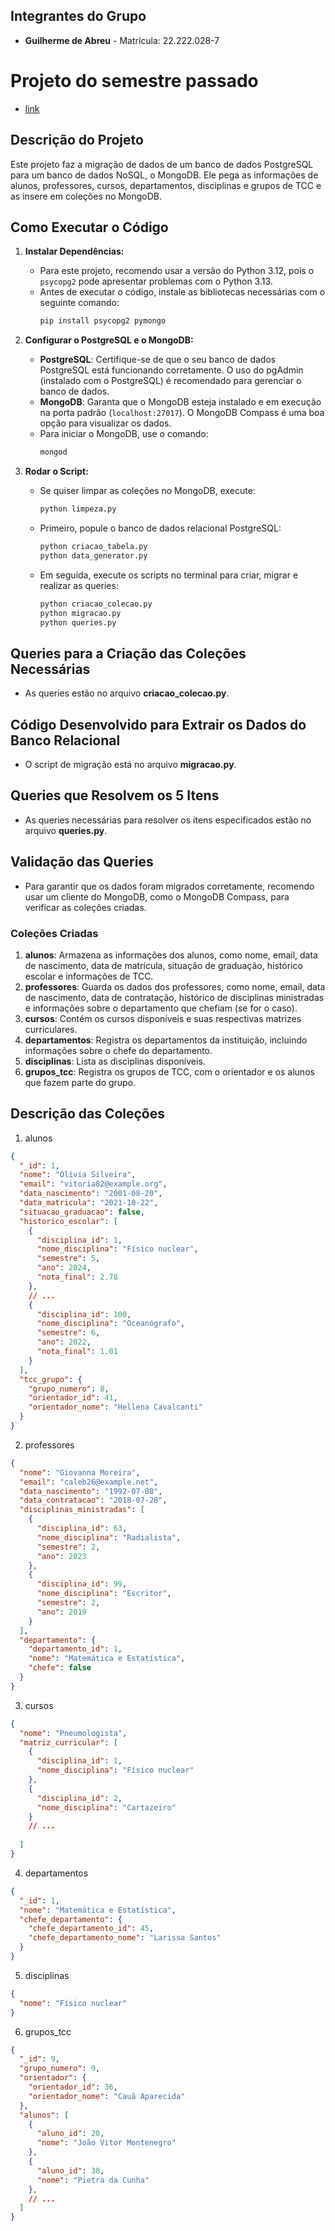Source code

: ## Integrantes do Grupo
- **Guilherme de Abreu** - Matrícula: 22.222.028-7

# Projeto do semestre passado

- [link](https://github.com/GuizinhoAB/Modelo-de-Banco-de-Dados/tree/main)

## Descrição do Projeto
Este projeto faz a migração de dados de um banco de dados PostgreSQL para um banco de dados NoSQL, o MongoDB. Ele pega as informações de alunos, professores, cursos, departamentos, disciplinas e grupos de TCC e as insere em coleções no MongoDB.


## Como Executar o Código

1. **Instalar Dependências:**
   - Para este projeto, recomendo usar a versão do Python 3.12, pois o `psycopg2` pode apresentar problemas com o Python 3.13.
   - Antes de executar o código, instale as bibliotecas necessárias com o seguinte comando:
     ```bash
     pip install psycopg2 pymongo
     ```

2. **Configurar o PostgreSQL e o MongoDB:**
   - **PostgreSQL**: Certifique-se de que o seu banco de dados PostgreSQL está funcionando corretamente. O uso do pgAdmin (instalado com o PostgreSQL) é recomendado para gerenciar o banco de dados.
   - **MongoDB**: Garanta que o MongoDB esteja instalado e em execução na porta padrão (`localhost:27017`). O MongoDB Compass é uma boa opção para visualizar os dados.
   - Para iniciar o MongoDB, use o comando:
     ```bash
     mongod
     ```

3. **Rodar o Script:**
   - Se quiser limpar as coleções no MongoDB, execute:
     ```bash
     python limpeza.py
     ```

   - Primeiro, popule o banco de dados relacional PostgreSQL:
     ```bash
     python criacao_tabela.py
     python data_generator.py
     ```

   - Em seguida, execute os scripts no terminal para criar, migrar e realizar as queries:
     ```bash
     python criacao_colecao.py
     python migracao.py
     python queries.py
     ```

## Queries para a Criação das Coleções Necessárias

- As queries estão no arquivo **criacao_colecao.py**.

## Código Desenvolvido para Extrair os Dados do Banco Relacional

- O script de migração está no arquivo **migracao.py**.

## Queries que Resolvem os 5 Itens

- As queries necessárias para resolver os itens especificados estão no arquivo **queries.py**.

## Validação das Queries

- Para garantir que os dados foram migrados corretamente, recomendo usar um cliente do MongoDB, como o MongoDB Compass, para verificar as coleções criadas.


### Coleções Criadas
1. **alunos**: Armazena as informações dos alunos, como nome, email, data de nascimento, data de matrícula, situação de graduação, histórico escolar e informações de TCC.
2. **professores**: Guarda os dados dos professores, como nome, email, data de nascimento, data de contratação, histórico de disciplinas ministradas e informações sobre o departamento que chefiam (se for o caso).
3. **cursos**: Contém os cursos disponíveis e suas respectivas matrizes curriculares.
4. **departamentos**: Registra os departamentos da instituição, incluindo informações sobre o chefe do departamento.
5. **disciplinas**: Lista as disciplinas disponíveis.
6. **grupos_tcc**: Registra os grupos de TCC, com o orientador e os alunos que fazem parte do grupo.


## Descrição das Coleções

1. alunos
```json
{
  "_id": 1,
  "nome": "Olívia Silveira",
  "email": "vitoria82@example.org",
  "data_nascimento": "2001-08-20",
  "data_matricula": "2021-10-22",
  "situacao_graduacao": false,
  "historico_escolar": [
    {
      "disciplina_id": 1,
      "nome_disciplina": "Físico nuclear",
      "semestre": 5,
      "ano": 2024,
      "nota_final": 2.78
    },
    // ...
    {
      "disciplina_id": 100,
      "nome_disciplina": "Oceanógrafo",
      "semestre": 6,
      "ano": 2022,
      "nota_final": 1.01
    }
  ],
  "tcc_grupo": {
    "grupo_numero": 8,
    "orientador_id": 41,
    "orientador_nome": "Hellena Cavalcanti"
  }
}
```

2. professores
``` json
{
  "nome": "Giovanna Moreira",
  "email": "caleb26@example.net",
  "data_nascimento": "1992-07-08",
  "data_contratacao": "2018-07-28",
  "disciplinas_ministradas": [
    {
      "disciplina_id": 63,
      "nome_disciplina": "Radialista",
      "semestre": 2,
      "ano": 2023
    },
    {
      "disciplina_id": 99,
      "nome_disciplina": "Escritor",
      "semestre": 2,
      "ano": 2019
    }
  ],
  "departamento": {
    "departamento_id": 1,
    "nome": "Matemática e Estatística",
    "chefe": false
  }
}

```

3. cursos
``` json
{
  "nome": "Pneumologista",
  "matriz_curricular": [
    {
      "disciplina_id": 1,
      "nome_disciplina": "Físico nuclear"
    },
    {
      "disciplina_id": 2,
      "nome_disciplina": "Cartazeiro"
    }
    // ...
  
  ]
}
```

4. departamentos
``` json
{
  "_id": 1,
  "nome": "Matemática e Estatística",
  "chefe_departamento": {
    "chefe_departamento_id": 45,
    "chefe_departamento_nome": "Larissa Santos"
  }
}
```

5. disciplinas
``` json
{
  "nome": "Físico nuclear"
}
```



6. grupos_tcc
``` json
{
  "_id": 9,
  "grupo_numero": 9,
  "orientador": {
    "orientador_id": 36,
    "orientador_nome": "Cauã Aparecida"
  },
  "alunos": [
    {
      "aluno_id": 20,
      "nome": "João Vitor Montenegro"
    },
    {
      "aluno_id": 38,
      "nome": "Pietra da Cunha"
    },
    // ...
  ]
}
```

* * * *

BRIEF
Leaving images out, please output every line of the data exactly.

EXPECTED ANSWER
Source code

: ## Integrantes do Grupo
- **Guilherme de Abreu** - Matrícula: 22.222.028-7

# Projeto do semestre passado

- [link](https://github.com/GuizinhoAB/Modelo-de-Banco-de-Dados/tree/main)

## Descrição do Projeto
Este projeto faz a migração de dados de um banco de dados PostgreSQL para um banco de dados NoSQL, o MongoDB. Ele pega as informações de alunos, professores, cursos, departamentos, disciplinas e grupos de TCC e as insere em coleções no MongoDB.


## Como Executar o Código

1. **Instalar Dependências:**
   - Para este projeto, recomendo usar a versão do Python 3.12, pois o `psycopg2` pode apresentar problemas com o Python 3.13.
   - Antes de executar o código, instale as bibliotecas necessárias com o seguinte comando:
     ```bash
     pip install psycopg2 pymongo
     ```

2. **Configurar o PostgreSQL e o MongoDB:**
   - **PostgreSQL**: Certifique-se de que o seu banco de dados PostgreSQL está funcionando corretamente. O uso do pgAdmin (instalado com o PostgreSQL) é recomendado para gerenciar o banco de dados.
   - **MongoDB**: Garanta que o MongoDB esteja instalado e em execução na porta padrão (`localhost:27017`). O MongoDB Compass é uma boa opção para visualizar os dados.
   - Para iniciar o MongoDB, use o comando:
     ```bash
     mongod
     ```

3. **Rodar o Script:**
   - Se quiser limpar as coleções no MongoDB, execute:
     ```bash
     python limpeza.py
     ```

   - Primeiro, popule o banco de dados relacional PostgreSQL:
     ```bash
     python criacao_tabela.py
     python data_generator.py
     ```

   - Em seguida, execute os scripts no terminal para criar, migrar e realizar as queries:
     ```bash
     python criacao_colecao.py
     python migracao.py
     python queries.py
     ```

## Queries para a Criação das Coleções Necessárias

- As queries estão no arquivo **criacao_colecao.py**.

## Código Desenvolvido para Extrair os Dados do Banco Relacional

- O script de migração está no arquivo **migracao.py**.

## Queries que Resolvem os 5 Itens

- As queries necessárias para resolver os itens especificados estão no arquivo **queries.py**.

## Validação das Queries

- Para garantir que os dados foram migrados corretamente, recomendo usar um cliente do MongoDB, como o MongoDB Compass, para verificar as coleções criadas.


### Coleções Criadas
1. **alunos**: Armazena as informações dos alunos, como nome, email, data de nascimento, data de matrícula, situação de graduação, histórico escolar e informações de TCC.
2. **professores**: Guarda os dados dos professores, como nome, email, data de nascimento, data de contratação, histórico de disciplinas ministradas e informações sobre o departamento que chefiam (se for o caso).
3. **cursos**: Contém os cursos disponíveis e suas respectivas matrizes curriculares.
4. **departamentos**: Registra os departamentos da instituição, incluindo informações sobre o chefe do departamento.
5. **disciplinas**: Lista as disciplinas disponíveis.
6. **grupos_tcc**: Registra os grupos de TCC, com o orientador e os alunos que fazem parte do grupo.


## Descrição das Coleções

1. alunos
```json
{
  "_id": 1,
  "nome": "Olívia Silveira",
  "email": "vitoria82@example.org",
  "data_nascimento": "2001-08-20",
  "data_matricula": "2021-10-22",
  "situacao_graduacao": false,
  "historico_escolar": [
    {
      "disciplina_id": 1,
      "nome_disciplina": "Físico nuclear",
      "semestre": 5,
      "ano": 2024,
      "nota_final": 2.78
    },
    // ...
    {
      "disciplina_id": 100,
      "nome_disciplina": "Oceanógrafo",
      "semestre": 6,
      "ano": 2022,
      "nota_final": 1.01
    }
  ],
  "tcc_grupo": {
    "grupo_numero": 8,
    "orientador_id": 41,
    "orientador_nome": "Hellena Cavalcanti"
  }
}
```

2. professores
``` json
{
  "nome": "Giovanna Moreira",
  "email": "caleb26@example.net",
  "data_nascimento": "1992-07-08",
  "data_contratacao": "2018-07-28",
  "disciplinas_ministradas": [
    {
      "disciplina_id": 63,
      "nome_disciplina": "Radialista",
      "semestre": 2,
      "ano": 2023
    },
    {
      "disciplina_id": 99,
      "nome_disciplina": "Escritor",
      "semestre": 2,
      "ano": 2019
    }
  ],
  "departamento": {
    "departamento_id": 1,
    "nome": "Matemática e Estatística",
    "chefe": false
  }
}

```

3. cursos
``` json
{
  "nome": "Pneumologista",
  "matriz_curricular": [
    {
      "disciplina_id": 1,
      "nome_disciplina": "Físico nuclear"
    },
    {
      "disciplina_id": 2,
      "nome_disciplina": "Cartazeiro"
    }
    // ...
  
  ]
}
```

4. departamentos
``` json
{
  "_id": 1,
  "nome": "Matemática e Estatística",
  "chefe_departamento": {
    "chefe_departamento_id": 45,
    "chefe_departamento_nome": "Larissa Santos"
  }
}
```

5. disciplinas
``` json
{
  "nome": "Físico nuclear"
}
```



6. grupos_tcc
``` json
{
  "_id": 9,
  "grupo_numero": 9,
  "orientador": {
    "orientador_id": 36,
    "orientador_nome": "Cauã Aparecida"
  },
  "alunos": [
    {
      "aluno_id": 20,
      "nome": "João Vitor Montenegro"
    },
    {
      "aluno_id": 38,
      "nome": "Pietra da Cunha"
    },
    // ...
  ]
}
```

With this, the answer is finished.